Feature detection (also feature testing) is a technique used in web development for handling differences between runtime environments (typically web browsers or user agents), by programmatically testing for clues that the environment may or may not offer certain functionality. This information is then used to make the application adapt in some way to suit the environment: to make use of certain APIs, or tailor for a better user experience.

While a bit esoteric, this definition does highlight two important aspects of feature detection:

  • Feature detection is a technique, as opposed to a specific tool or technology. This means that there are various (equally valid) ways to accomplish feature detection.
  • Feature detection programmatically tests code. This means that browsers actually run a piece of code to see what happens, as opposed to merely using inference or comparing it against a theoretical reference/list as done with User Agent Detection.

CSS feature detection with @supports

The core concept is not to ask „What browser is this?” It’s to ask „Does your browser support the feature I want to use?”.

—Rob Larson, The Uncertain Web: Web Development in a Changing Landscape (2014)

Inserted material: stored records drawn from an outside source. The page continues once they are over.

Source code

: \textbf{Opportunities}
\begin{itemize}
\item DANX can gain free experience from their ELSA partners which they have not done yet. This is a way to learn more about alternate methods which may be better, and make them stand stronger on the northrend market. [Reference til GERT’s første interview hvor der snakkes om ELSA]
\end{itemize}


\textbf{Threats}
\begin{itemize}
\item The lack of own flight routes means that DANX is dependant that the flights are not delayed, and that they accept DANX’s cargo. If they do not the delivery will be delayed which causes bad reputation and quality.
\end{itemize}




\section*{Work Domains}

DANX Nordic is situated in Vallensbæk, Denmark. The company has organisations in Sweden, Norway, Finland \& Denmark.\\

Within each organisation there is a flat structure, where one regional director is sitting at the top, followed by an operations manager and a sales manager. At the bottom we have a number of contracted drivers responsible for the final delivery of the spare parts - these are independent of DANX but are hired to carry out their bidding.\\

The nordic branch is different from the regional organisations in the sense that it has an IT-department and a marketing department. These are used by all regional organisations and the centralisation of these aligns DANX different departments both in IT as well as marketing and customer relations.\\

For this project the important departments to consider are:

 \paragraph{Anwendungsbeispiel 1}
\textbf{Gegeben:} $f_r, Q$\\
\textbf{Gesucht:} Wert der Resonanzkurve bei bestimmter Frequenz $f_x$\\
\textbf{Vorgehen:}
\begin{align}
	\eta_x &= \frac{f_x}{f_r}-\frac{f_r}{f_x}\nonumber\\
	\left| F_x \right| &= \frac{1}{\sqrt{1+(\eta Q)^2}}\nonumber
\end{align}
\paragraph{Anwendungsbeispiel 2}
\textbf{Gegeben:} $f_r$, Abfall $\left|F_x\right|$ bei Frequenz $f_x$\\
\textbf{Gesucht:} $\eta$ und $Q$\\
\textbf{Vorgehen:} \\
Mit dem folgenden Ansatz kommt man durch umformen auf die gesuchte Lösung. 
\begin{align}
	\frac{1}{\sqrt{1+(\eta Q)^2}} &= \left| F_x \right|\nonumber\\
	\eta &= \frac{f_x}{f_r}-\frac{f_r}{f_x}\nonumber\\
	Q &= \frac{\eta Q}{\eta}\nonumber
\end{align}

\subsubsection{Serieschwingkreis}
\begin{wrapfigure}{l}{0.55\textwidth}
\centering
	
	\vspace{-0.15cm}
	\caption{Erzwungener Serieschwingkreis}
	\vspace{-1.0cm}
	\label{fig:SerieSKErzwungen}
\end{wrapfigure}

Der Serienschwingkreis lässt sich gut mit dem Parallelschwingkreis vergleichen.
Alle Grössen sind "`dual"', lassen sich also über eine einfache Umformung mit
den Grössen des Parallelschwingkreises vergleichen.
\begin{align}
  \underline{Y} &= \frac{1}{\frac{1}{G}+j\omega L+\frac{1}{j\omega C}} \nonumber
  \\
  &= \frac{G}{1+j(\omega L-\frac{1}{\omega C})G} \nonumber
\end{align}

Most modern browsers support a set of native CSS rules called CSS conditional rules. These allow us to test for certain conditions within the stylesheet itself. The latest iteration (known as module level 3) is described by the Cascading Style Sheets Working Group as follows:

This module contains the features of CSS for conditional processing of parts of style sheets, conditioned on capabilities of the processor or the document the style sheet is being applied to. It includes and extends the functionality of CSS level 2 [CSS21], which builds on CSS level 1 [CSS1]. The main extensions compared to level 2 are allowing nesting of certain at-rules inside ‘@media’, and the addition of the ‘@supports’ rule for conditional processing.

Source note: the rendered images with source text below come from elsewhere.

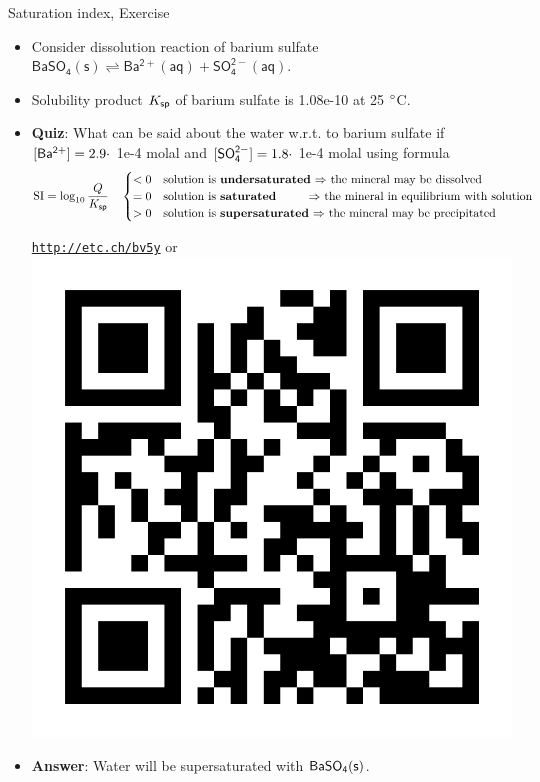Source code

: \begin{frame}{Saturation index, Exercise}
	
%	

	\begin{itemize}
		\item Consider dissolution reaction of barium sulfate 
		$\mathsf{BaSO_4(s) \rightleftharpoons Ba^{2+}(aq) + SO_4^{2-}(aq).}$
		\item Solubility product $K_{\sf sp}$ of barium sulfate is 1.08e-10 at 25 ${\rm ^\circ}$C.
		\item  \alert{\bf Quiz}: What can be said about the water w.r.t. to barium sulfate if
		${\sf [Ba^{2+}}]=2.9 \cdot$ 1e-4 molal and 
		${\sf [SO_4^{2-}]}=1.8 \cdot$ 1e-4 molal
		using formula
		{\footnotesize
		\[
            \mathrm{SI} 
            = \log_{10} \frac{Q}{K_{\sf sp}} \quad 
            \begin{cases}
            < 0& \mbox{solution is \textbf{undersaturated} $\Rightarrow$ the mineral may be dissolved }\\
            = 0& \mbox{solution is \textbf{saturated} \qquad \:\,$\Rightarrow$ the mineral in equilibrium with solution}\\
            > 0 & \mbox{solution is \textbf{supersaturated} $\Rightarrow$ the mineral may be precipitated}
            \end{cases}
        \] 
        }
		\begin{center}
			\href{http://etc.ch/bv5y}{\textcolor{indigo(dye)}{\tt http://etc.ch/bv5y}} 
			\quad
			or 
			\quad
			\includegraphics[height=0.18\columnwidth]{figures/chemical-equilibrium/poll.png}
		\end{center}
		\hiddenpause
		\vskip 5pt
		\item {\bf Answer}: Water will be supersaturated with ${\sf BaSO_4(s)}$.
	\end{itemize}

\end{frame}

If you’ve used @media, @document or @import before, then you already have experience working with CSS conditional rules. For example when using CSS media queries we do the following:

  • Wrap a single or multiple CSS declarations in a code block with curly brackets, { }.
  • Prepend the code block with a @media query with additional information.
  • Include an optional media type. This can either be all, print, speech or the commonly used screen type.
  • Chain expressions with and/or to determine the scope. For example, if we use (min-width: 300px) and (max-width: 800px), it will trigger the query if the screen size is wider than 300 pixels and smaller than 800 pixels.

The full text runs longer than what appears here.